韧带样瘤(desmoid tumors,DT)又称为韧带样纤维瘤(desmoid fibromatosis,DF),是一种交界性软组织肿瘤,以深部软组织克隆性成纤维细胞增殖为特征,具有向局部组织浸润和局部复发的特点,但不会转移。

DT占所有肿瘤的0.03%,占所有软组织肿瘤的3%,发生率为每年每百万人中2.4–4.3人[1]。大部分DT是孤立的,但多发DT也会发生。发病部位可位于全身各处,包括四肢、头颈部、躯干、腹腔。通常将DT分为腹外DT、腹壁DT和腹内DT。该病年轻人好发,通常发病年龄在10-40岁,发病高峰在30岁左右。
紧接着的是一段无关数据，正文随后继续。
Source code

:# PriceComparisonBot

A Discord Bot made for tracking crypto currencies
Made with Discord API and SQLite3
儿童期发病男女比率相当,通常表现为腹外肿块;从青春期到40岁患者中,女性好发,育龄期女性通常表现为腹壁肿块。40岁以后,发病没有性别优势,腹部和腹外肿块发病率相当。

腹外DT在25-30岁高发,通常位于上躯干,最常见的是位于上肢(大约占30%)。发生在头颈部的DT,侵袭性更高,一旦累及到腋窝血管、臂丛神经或气管,会增加手术切除的难度。

腹壁DT通常发生在育龄期妇女,怀孕和使用口服避孕药后容易诱发。大约87%的患者是女性,95%的女性至少生了一个孩子。20%的患者在手术后发病。这是最常见的腹壁软组织肿瘤,通常是孤立的而且生长很缓慢。腹壁DT通常是其他地方的DT要小,可能是腹壁DT在早期容易被发现。
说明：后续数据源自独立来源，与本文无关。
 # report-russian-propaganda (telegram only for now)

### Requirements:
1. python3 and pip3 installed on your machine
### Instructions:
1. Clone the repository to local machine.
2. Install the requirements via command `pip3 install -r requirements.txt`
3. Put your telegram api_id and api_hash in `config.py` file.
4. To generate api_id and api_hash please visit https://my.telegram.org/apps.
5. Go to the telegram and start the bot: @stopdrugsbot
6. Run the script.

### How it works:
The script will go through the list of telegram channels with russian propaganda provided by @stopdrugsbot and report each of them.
腹内DT好发于盆腔、肠系膜、腹膜后,最常见于小肠肠系膜,有症状时肿瘤通常很大(10cm)。腹内DT可并发小肠瘘,脓肿形成,胃肠道出血,肠梗阻[2]。

发病机制

发病机制通常是多因素的,内分泌、物理、基因共同作用导致。

妇女怀孕后短时间内发病率升高,当抗雌激素治疗后,肿块消退或处于稳定状态,表明雌激素可能在疾病发展过程中起到一定的促进作用[3]。一些研究表明,在DT患者中高达90%的患者雌激素受体(ER)阳性。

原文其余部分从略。